Ukrainian and Russian forces are fighting along an approximately 600 mile front, with Ukraine forcing Russia into defensive positions in the south and northeast, while Russian forces are seeking to advance around the eastern city of Bakhmut.
Ukraine had forced Russia to give up large swaths of territory late in 2022, but as winter set in gains for either side have been piecemeal.
Russian forces have suffered steep casualties in the war so far, and the Kremlin has mobilized around 300,000 people meant to give Russia an advantage in the months to come.
Some, seemingly including Stavridis, do not think the mobilized troops will be a large help. They cited the high casualty rates among trained officers and poor training and equipment as reasons that an influx of unskilled fighters may not be much use.
In a recent missile strike, Ukraine killed hundreds of Russian recruits in the Donetsk region in a strike blamed on a basic error: raw soldiers giving their locations away by using their phones.
Ukrainian intelligence has claimed that Russia is preparing to draft 500,000 more civilians for a potential spring offensive, a claim denied by the Kremlin.
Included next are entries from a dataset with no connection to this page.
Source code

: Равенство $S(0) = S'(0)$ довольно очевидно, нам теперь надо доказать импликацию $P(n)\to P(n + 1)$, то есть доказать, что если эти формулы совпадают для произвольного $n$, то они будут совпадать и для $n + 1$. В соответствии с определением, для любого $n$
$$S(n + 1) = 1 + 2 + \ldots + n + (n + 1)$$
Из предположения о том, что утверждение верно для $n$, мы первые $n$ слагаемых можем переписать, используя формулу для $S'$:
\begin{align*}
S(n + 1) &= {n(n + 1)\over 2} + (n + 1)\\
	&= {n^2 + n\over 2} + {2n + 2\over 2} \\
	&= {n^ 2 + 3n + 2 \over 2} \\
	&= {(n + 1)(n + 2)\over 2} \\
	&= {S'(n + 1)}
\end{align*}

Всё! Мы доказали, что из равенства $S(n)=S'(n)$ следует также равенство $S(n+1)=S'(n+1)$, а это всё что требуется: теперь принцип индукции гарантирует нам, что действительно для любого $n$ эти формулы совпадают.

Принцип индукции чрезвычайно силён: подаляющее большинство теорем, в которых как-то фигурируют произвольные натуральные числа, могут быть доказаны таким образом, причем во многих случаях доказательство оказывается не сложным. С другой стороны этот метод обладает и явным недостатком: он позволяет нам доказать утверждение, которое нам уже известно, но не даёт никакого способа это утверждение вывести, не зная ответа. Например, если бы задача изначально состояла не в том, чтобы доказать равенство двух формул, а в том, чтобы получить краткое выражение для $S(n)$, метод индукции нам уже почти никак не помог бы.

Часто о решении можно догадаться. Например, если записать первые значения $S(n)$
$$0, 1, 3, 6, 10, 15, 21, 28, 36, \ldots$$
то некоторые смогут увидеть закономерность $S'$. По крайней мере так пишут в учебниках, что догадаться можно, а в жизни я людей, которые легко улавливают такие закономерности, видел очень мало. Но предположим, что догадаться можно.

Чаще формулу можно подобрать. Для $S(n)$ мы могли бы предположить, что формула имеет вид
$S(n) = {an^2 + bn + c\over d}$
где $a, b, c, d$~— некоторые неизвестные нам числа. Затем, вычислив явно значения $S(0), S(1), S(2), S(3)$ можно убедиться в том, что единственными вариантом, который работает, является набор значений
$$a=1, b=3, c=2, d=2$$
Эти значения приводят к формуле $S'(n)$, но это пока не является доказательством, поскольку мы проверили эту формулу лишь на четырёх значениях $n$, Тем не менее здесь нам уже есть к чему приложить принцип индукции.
Stavridis told WABC that he believes Ukraine is winning the “ground war” because it is more motivated and has been given cutting-edge equipment by Western nations, like the HIMARS artillery used to blow up the soldiers in Donetsk.
Russia retains an advantage in the air, Stavridis said, pointing to its use of drones to target infrastructure.
Though both the Kremlin and Ukraine’s government have in recent weeks signaled a willingness to negotiate, UN Secretary General António Guterres said in December he does not believe there will be “serious” peace talks in the immediate future.